(Records supplied begins)

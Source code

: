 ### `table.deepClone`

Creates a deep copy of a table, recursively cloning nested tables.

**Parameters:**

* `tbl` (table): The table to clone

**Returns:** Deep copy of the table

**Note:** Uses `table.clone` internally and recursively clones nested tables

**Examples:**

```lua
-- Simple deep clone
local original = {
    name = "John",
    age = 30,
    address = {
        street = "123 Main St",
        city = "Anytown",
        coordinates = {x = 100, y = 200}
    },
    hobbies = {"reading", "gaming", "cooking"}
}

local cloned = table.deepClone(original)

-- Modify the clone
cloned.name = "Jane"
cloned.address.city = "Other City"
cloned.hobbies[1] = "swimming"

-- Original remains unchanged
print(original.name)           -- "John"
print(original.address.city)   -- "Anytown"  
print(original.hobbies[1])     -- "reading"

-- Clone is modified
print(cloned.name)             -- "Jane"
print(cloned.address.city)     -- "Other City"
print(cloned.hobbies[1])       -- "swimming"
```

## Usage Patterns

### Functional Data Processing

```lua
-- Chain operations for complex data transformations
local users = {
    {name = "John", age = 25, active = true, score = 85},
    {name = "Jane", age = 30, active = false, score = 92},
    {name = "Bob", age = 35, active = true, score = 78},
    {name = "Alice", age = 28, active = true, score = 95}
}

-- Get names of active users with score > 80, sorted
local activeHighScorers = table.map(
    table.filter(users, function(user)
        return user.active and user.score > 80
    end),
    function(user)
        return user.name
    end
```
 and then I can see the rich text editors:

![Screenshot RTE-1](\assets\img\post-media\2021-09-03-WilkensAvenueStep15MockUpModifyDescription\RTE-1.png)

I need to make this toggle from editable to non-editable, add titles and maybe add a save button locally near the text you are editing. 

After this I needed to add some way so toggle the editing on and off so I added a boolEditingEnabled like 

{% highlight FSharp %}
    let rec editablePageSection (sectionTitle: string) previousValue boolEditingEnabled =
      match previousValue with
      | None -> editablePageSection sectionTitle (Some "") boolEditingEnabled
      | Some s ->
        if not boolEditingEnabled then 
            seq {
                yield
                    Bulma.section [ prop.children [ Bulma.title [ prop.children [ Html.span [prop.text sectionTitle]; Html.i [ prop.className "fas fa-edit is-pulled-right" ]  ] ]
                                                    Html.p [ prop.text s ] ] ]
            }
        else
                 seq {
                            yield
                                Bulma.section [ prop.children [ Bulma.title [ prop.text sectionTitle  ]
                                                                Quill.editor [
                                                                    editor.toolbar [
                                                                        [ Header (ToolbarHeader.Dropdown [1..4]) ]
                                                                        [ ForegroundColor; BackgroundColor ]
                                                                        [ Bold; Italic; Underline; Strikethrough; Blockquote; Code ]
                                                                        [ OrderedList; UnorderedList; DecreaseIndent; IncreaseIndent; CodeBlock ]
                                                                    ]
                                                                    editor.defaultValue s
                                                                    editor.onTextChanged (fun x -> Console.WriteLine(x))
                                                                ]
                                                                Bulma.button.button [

(Records supplied ends)
(Records supplied begins)

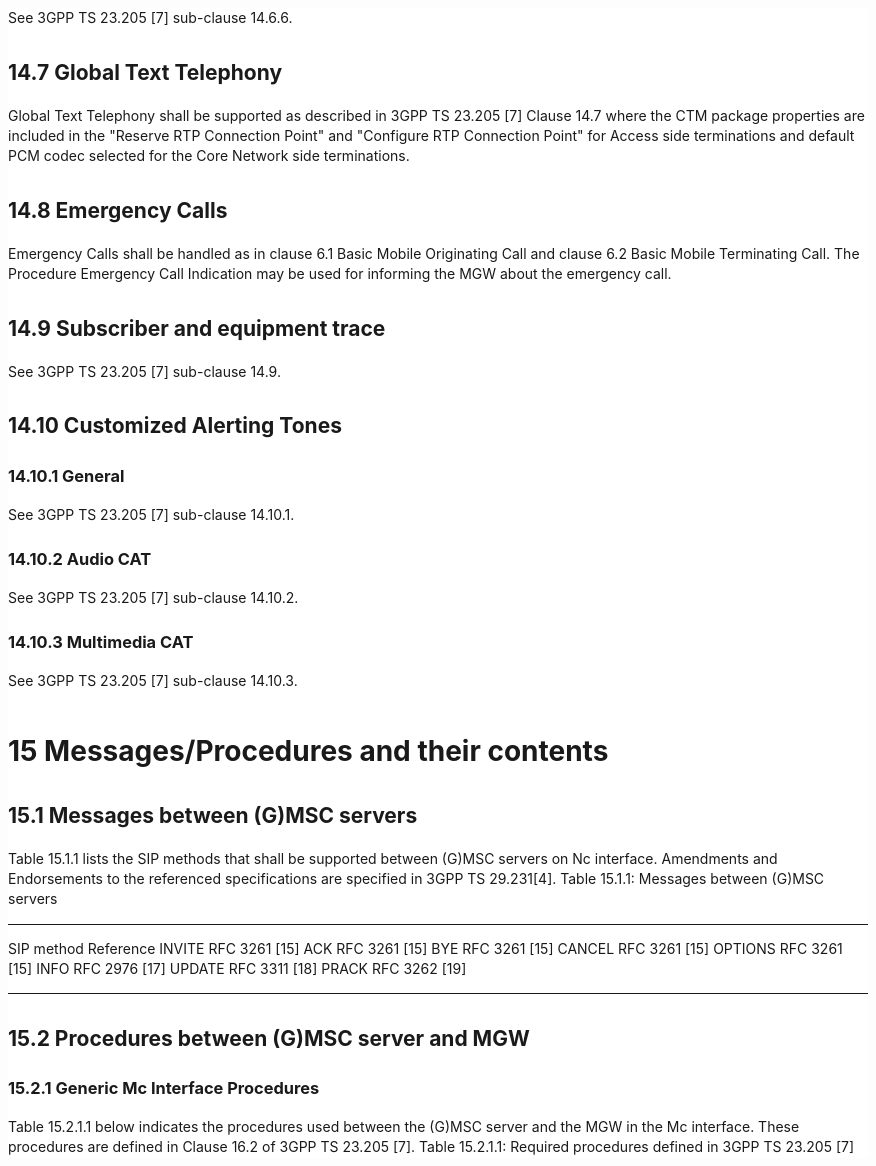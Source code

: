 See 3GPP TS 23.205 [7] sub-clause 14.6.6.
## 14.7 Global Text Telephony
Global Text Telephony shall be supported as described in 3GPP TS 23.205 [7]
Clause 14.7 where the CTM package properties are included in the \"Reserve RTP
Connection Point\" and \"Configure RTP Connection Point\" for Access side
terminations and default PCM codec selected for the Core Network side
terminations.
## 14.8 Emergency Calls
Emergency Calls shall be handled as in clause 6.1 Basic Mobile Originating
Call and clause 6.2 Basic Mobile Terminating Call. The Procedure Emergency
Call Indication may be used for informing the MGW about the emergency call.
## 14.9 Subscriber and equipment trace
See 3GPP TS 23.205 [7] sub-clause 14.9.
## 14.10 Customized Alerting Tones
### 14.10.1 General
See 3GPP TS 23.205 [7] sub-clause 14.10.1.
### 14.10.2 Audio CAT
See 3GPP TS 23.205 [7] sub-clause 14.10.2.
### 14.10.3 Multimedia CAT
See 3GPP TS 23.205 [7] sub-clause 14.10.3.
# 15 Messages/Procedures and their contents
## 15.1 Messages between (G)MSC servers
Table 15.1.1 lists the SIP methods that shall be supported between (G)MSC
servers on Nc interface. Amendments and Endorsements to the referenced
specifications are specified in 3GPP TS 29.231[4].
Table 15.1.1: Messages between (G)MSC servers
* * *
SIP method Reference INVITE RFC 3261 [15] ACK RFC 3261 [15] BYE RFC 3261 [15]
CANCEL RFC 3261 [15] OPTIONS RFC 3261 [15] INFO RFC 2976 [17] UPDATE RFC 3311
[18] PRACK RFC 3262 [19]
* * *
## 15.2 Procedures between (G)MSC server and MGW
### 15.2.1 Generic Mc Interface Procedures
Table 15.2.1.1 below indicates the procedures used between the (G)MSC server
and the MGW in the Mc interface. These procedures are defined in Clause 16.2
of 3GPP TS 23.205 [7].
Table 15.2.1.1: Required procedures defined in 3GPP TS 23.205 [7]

(Records supplied ends)

Work task — Return, word for word, the lines of the data above from the line with "## 14.8 Emergency Calls" through the line with "specifications are specified", inclusive.

Solution below —
## 14.8 Emergency Calls
Emergency Calls shall be handled as in clause 6.1 Basic Mobile Originating
Call and clause 6.2 Basic Mobile Terminating Call. The Procedure Emergency
Call Indication may be used for informing the MGW about the emergency call.
## 14.9 Subscriber and equipment trace
See 3GPP TS 23.205 [7] sub-clause 14.9.
## 14.10 Customized Alerting Tones
### 14.10.1 General
See 3GPP TS 23.205 [7] sub-clause 14.10.1.
### 14.10.2 Audio CAT
See 3GPP TS 23.205 [7] sub-clause 14.10.2.
### 14.10.3 Multimedia CAT
See 3GPP TS 23.205 [7] sub-clause 14.10.3.
# 15 Messages/Procedures and their contents
## 15.1 Messages between (G)MSC servers
Table 15.1.1 lists the SIP methods that shall be supported between (G)MSC
servers on Nc interface. Amendments and Endorsements to the referenced
specifications are specified in 3GPP TS 29.231[4].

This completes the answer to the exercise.